Keeping up with new versions of system level software

We need to keep on the web treadmill as our software stack ages.

  • Java 6 vs 7 / Tomcat 6 vs 7
    • Already working with this.
    • We need to upgrade. This includes setting up the environment and make sure our existing code migrates OK

Unit Testing

  • The webapp lacked unit testing: code that is used to determine that each part of a program is working correctly. These tests are written at the same time the code is written to prevent buggy code and later to make sure that the code is still working with updates, new additions to the code, etc. Started adding thse but it is still a working in progress.
  • Also, we need to add some automatic testing: the deployment of the application has presented some problems a few times. It seems that there is a race of threads at some point and the compilation of some classes is not 100%. A new deployment usually fixes this but we need some automated tools to tell us whether the rollout is 100% instead of manually testing the website.

Better Administrative Tools

  • More monitoring tools, etc.
    • Replicate command line ways of retrieving information from the server
    • Make sure that the statistics we are gathering are correct (e.g., number of pretests
    • A tool like NGOP at Fermilab that checks whether the site is up. It emails or calls a telephone if the site is down. Argonne must have this.
Documentation for Project
 
  • What can we use to store all the information about the system?
  • University of Chicago Developer's wiki vs Drupal.
  • Do we need more documentation on the analyses and how they work?
Scaffolding for Users
 
  • Should we update our screencasts or add more? (e.g., screencast of data blessing on upload)
  • Update the references associated with milestones.
Understanding our users and e-Lab usage
 
  • Inspect the Tomcat log for feedback (analyses, cms event display, interactions with the database).
  • Look at trends in the number of logbook entries, pre and post-tests entries and other items in the e-Lab over time.
  • Use a tool like Google analytics to see what the users are doing (logbook, milestones, references, etc.?)
  • Generate a survey to learn what the users (and not users) are doing.

Marketing our e-Labs

  • How can we retain and increase our audience?
  • Make NextGen more prominent.

Examination of the original assumptions and goals of project, how we have succeeded and whether they are still relevant.

  • (e.g., sharing data especially for shower studies, providing analysis tools to schools)
  • Is a shower study using multi-school data practical with our tools?  Do we need more functionality and visualization?
  • Do we need the tight coupling between milestones and the logbook?
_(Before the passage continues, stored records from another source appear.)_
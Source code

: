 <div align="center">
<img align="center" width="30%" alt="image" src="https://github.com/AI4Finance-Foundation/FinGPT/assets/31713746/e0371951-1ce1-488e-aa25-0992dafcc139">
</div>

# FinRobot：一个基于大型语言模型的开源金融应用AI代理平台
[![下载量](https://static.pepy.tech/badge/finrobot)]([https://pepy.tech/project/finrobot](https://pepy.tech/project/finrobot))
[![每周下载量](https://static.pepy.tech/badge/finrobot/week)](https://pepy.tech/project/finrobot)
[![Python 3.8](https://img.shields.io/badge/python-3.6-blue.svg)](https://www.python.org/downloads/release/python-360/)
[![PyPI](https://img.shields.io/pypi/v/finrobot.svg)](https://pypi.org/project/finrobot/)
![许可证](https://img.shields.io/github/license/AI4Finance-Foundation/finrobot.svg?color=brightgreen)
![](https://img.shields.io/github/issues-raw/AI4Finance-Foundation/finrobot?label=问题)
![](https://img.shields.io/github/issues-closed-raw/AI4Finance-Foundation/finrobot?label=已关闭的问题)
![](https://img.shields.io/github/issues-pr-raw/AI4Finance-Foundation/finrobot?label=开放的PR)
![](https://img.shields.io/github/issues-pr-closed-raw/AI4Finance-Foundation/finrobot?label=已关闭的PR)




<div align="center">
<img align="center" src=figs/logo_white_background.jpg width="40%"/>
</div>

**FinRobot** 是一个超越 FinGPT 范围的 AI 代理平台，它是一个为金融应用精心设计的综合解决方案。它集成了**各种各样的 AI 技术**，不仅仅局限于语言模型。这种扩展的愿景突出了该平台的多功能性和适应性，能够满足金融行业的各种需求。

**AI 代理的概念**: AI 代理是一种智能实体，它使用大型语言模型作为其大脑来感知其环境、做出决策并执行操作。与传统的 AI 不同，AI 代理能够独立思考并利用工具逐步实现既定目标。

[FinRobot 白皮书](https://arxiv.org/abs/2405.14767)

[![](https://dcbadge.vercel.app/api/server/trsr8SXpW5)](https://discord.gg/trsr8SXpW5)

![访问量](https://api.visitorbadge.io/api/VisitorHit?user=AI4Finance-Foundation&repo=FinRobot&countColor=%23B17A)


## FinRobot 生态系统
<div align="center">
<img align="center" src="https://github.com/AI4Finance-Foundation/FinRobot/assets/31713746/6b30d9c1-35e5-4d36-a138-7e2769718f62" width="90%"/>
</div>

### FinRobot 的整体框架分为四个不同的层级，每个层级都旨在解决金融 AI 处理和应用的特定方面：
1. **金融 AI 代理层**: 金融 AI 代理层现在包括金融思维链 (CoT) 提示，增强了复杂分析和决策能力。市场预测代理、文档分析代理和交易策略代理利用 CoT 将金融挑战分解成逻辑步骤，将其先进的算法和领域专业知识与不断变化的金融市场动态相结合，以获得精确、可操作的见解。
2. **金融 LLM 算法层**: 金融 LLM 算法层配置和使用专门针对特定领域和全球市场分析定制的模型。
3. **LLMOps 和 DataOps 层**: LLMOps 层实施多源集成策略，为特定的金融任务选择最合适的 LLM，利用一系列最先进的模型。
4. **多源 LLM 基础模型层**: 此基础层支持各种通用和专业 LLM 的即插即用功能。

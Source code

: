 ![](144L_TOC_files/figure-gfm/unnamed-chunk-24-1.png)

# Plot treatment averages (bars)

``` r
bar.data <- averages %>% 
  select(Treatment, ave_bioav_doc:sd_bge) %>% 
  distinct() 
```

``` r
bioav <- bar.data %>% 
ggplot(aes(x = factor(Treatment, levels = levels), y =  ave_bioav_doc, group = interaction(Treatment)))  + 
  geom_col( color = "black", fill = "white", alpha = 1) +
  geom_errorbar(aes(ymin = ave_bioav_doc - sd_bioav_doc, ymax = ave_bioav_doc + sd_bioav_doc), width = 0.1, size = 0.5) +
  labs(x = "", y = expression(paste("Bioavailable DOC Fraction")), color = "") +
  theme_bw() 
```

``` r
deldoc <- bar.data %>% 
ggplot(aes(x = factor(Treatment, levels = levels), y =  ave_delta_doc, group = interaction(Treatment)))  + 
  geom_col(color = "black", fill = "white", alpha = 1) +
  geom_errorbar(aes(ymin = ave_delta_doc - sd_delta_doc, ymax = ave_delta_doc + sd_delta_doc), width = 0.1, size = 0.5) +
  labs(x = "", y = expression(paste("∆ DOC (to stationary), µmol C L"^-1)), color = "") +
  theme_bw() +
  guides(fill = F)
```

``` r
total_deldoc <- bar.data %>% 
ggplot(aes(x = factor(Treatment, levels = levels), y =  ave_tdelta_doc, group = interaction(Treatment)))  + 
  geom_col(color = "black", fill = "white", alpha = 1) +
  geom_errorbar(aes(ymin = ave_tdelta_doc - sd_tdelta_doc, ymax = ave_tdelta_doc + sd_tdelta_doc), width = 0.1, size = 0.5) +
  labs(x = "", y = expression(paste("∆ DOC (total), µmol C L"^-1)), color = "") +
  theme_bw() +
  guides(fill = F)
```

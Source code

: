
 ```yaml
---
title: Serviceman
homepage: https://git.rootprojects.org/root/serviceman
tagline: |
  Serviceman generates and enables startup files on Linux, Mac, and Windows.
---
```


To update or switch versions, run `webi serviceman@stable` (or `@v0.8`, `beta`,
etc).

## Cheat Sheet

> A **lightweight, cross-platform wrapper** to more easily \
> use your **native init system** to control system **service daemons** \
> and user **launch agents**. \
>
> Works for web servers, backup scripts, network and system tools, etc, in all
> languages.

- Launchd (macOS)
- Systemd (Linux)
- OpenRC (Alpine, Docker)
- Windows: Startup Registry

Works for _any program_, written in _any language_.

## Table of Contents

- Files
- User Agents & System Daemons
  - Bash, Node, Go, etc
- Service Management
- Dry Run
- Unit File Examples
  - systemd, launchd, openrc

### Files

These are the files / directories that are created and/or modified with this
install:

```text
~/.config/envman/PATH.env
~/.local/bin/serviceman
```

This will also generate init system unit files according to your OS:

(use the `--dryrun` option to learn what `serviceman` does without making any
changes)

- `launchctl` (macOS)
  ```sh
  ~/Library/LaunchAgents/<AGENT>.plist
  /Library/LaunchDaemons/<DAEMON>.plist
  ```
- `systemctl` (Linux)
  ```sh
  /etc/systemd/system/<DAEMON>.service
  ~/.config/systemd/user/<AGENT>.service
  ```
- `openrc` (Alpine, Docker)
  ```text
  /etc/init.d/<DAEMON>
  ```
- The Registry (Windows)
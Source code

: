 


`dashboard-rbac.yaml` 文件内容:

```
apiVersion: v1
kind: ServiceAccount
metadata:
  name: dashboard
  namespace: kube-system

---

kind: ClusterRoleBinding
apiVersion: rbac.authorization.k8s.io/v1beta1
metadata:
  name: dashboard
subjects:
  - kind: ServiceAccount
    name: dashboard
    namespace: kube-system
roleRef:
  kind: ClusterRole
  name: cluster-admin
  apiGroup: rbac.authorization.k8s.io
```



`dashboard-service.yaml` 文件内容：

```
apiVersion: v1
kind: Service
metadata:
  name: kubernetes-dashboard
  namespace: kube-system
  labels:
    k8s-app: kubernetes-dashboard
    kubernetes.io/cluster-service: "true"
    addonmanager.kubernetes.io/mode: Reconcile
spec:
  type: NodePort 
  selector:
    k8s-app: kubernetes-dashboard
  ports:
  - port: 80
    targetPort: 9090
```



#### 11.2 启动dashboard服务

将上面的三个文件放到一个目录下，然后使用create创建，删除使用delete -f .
How does the Purdue Java tool influence what should be in the e-Lab?

What new technologies might replace what we have implemented

  • Should we be replacing log books with some open source solution.
  • Should we be using Cloud Computing?
  • Should we still be using Tomcat and Java Server Pages?

Getting rid of wiki dependency

Handling glossary, etc. consistency in all e-Labs

Should we continue to try to support and develop the CMS and LIGO e-Lab?

    Yes. Next question.

Hardware Needs

Feature Requests

  • allow user to superimpose multiple data sets on one plot, i.e., Barometric Pressure vs. Flux.
  • histograms of times between counters "i" and "j" (6 possible 2-fold combinations)  Aplications in order of usefulness: speed of muon; performance studies; calibration of relative counter timing for use in shower reconstruction and for estimates of intime counter hits versus random backgrounds.
  • Counter multiplicity and logic requirements for any analysis.  Install ability to require counter a specific set of counters, e.g. Counters 1 and 3 but not counter 4, within a user-specified time window.  This is critical in lifetime studies.  If relative times from suggestion 1 were available per event, that would also enhance muon lifetime measurements.